### Given entries
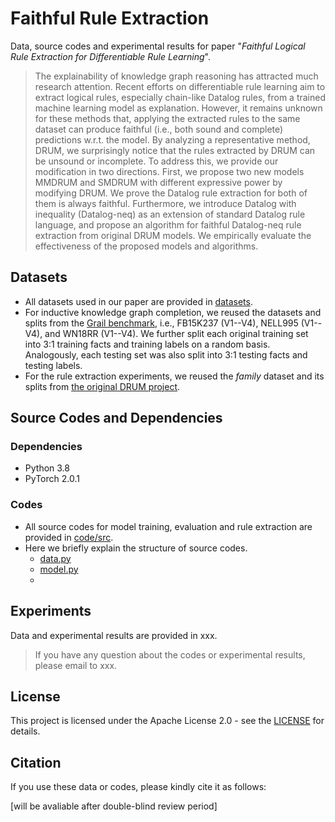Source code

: # Faithful Rule Extraction

Data, source codes and experimental results for paper "*Faithful Logical Rule Extraction for Differentiable Rule Learning*". 

> The explainability of knowledge graph reasoning has attracted much research attention. Recent efforts on differentiable rule learning aim to extract logical rules, especially chain-like Datalog rules, from a trained machine learning model as explanation. However, it remains unknown for these methods that, applying the extracted rules to the same dataset can produce faithful (i.e., both sound and complete) predictions w.r.t. the model. By analyzing a representative method, DRUM, we surprisingly notice that the rules extracted by DRUM can be unsound or incomplete. To address this, we provide our modification in two directions. First, we propose two new models MMDRUM and SMDRUM with different expressive power by modifying DRUM. We prove the Datalog rule extraction for both of them is always faithful. Furthermore, we introduce Datalog with inequality (Datalog-neq) as an extension of standard Datalog rule language, and propose an algorithm for faithful Datalog-neq rule extraction from original DRUM models. We empirically evaluate the effectiveness of the proposed models and algorithms.

## Datasets

- All datasets used in our paper are provided in [datasets](https://github.com/xiaxia-wang/FaithfulRE/tree/main/datasets). 
- For inductive knowledge graph completion, we reused the datasets and splits from the [Grail benchmark](https://github.com/kkteru/grail/tree/master/data), i.e., FB15K237 (V1--V4), NELL995 (V1--V4), and WN18RR (V1--V4). We further split each original training set into 3:1 training facts and training labels on a random basis. Analogously, each testing set was also split into 3:1 testing facts and testing labels. 
- For the rule extraction experiments, we reused the *family* dataset and its splits from [the original DRUM project](https://github.com/alisadeghian/DRUM).

## Source Codes and Dependencies

### Dependencies

- Python 3.8
- PyTorch 2.0.1

### Codes

- All source codes for model training, evaluation and rule extraction are provided in [code/src](https://github.com/xiaxia-wang/FaithfulRE/tree/main/code/src). 
- Here we briefly explain the structure of source codes.
  - [data.py]()
  - [model.py]()
  - 

## Experiments

Data and experimental results are provided in xxx.

> If you have any question about the codes or experimental results, please email to xxx.

## License

This project is licensed under the Apache License 2.0 - see the [LICENSE](https://github.com/xiaxia-wang/FaithfulRE/blob/main/LICENSE) for details.

## Citation

If you use these data or codes, please kindly cite it as follows:

[will be avaliable after double-blind review period]

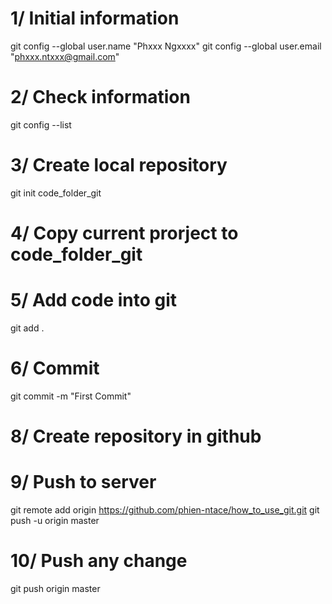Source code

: # 1/ Initial information
git config --global user.name "Phxxx Ngxxxx"
git config --global user.email "phxxx.ntxxx@gmail.com"

# 2/ Check information
git config --list

# 3/ Create local repository
git init code_folder_git

# 4/ Copy current prorject to  code_folder_git

# 5/ Add code into git
git add .

# 6/ Commit
git commit -m "First Commit"


# 8/ Create repository in github

# 9/ Push to server
git remote add origin https://github.com/phien-ntace/how_to_use_git.git
git push -u origin master

# 10/ Push any change
git push origin master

### What to produce
Would you retype the listing above exactly, omitting its pictures?

### Response area
Source code

: # Faithful Rule Extraction

Data, source codes and experimental results for paper "*Faithful Logical Rule Extraction for Differentiable Rule Learning*". 

> The explainability of knowledge graph reasoning has attracted much research attention. Recent efforts on differentiable rule learning aim to extract logical rules, especially chain-like Datalog rules, from a trained machine learning model as explanation. However, it remains unknown for these methods that, applying the extracted rules to the same dataset can produce faithful (i.e., both sound and complete) predictions w.r.t. the model. By analyzing a representative method, DRUM, we surprisingly notice that the rules extracted by DRUM can be unsound or incomplete. To address this, we provide our modification in two directions. First, we propose two new models MMDRUM and SMDRUM with different expressive power by modifying DRUM. We prove the Datalog rule extraction for both of them is always faithful. Furthermore, we introduce Datalog with inequality (Datalog-neq) as an extension of standard Datalog rule language, and propose an algorithm for faithful Datalog-neq rule extraction from original DRUM models. We empirically evaluate the effectiveness of the proposed models and algorithms.

## Datasets

- All datasets used in our paper are provided in [datasets](https://github.com/xiaxia-wang/FaithfulRE/tree/main/datasets). 
- For inductive knowledge graph completion, we reused the datasets and splits from the [Grail benchmark](https://github.com/kkteru/grail/tree/master/data), i.e., FB15K237 (V1--V4), NELL995 (V1--V4), and WN18RR (V1--V4). We further split each original training set into 3:1 training facts and training labels on a random basis. Analogously, each testing set was also split into 3:1 testing facts and testing labels. 
- For the rule extraction experiments, we reused the *family* dataset and its splits from [the original DRUM project](https://github.com/alisadeghian/DRUM).

## Source Codes and Dependencies

### Dependencies

- Python 3.8
- PyTorch 2.0.1

### Codes

- All source codes for model training, evaluation and rule extraction are provided in [code/src](https://github.com/xiaxia-wang/FaithfulRE/tree/main/code/src). 
- Here we briefly explain the structure of source codes.
  - [data.py]()
  - [model.py]()
  - 

## Experiments

Data and experimental results are provided in xxx.

> If you have any question about the codes or experimental results, please email to xxx.

## License

This project is licensed under the Apache License 2.0 - see the [LICENSE](https://github.com/xiaxia-wang/FaithfulRE/blob/main/LICENSE) for details.

## Citation

If you use these data or codes, please kindly cite it as follows:

[will be avaliable after double-blind review period]

Source code

: # 1/ Initial information
git config --global user.name "Phxxx Ngxxxx"
git config --global user.email "phxxx.ntxxx@gmail.com"

# 2/ Check information
git config --list

# 3/ Create local repository
git init code_folder_git

# 4/ Copy current prorject to  code_folder_git

# 5/ Add code into git
git add .

# 6/ Commit
git commit -m "First Commit"


# 8/ Create repository in github

# 9/ Push to server
git remote add origin https://github.com/phien-ntace/how_to_use_git.git
git push -u origin master

# 10/ Push any change
git push origin master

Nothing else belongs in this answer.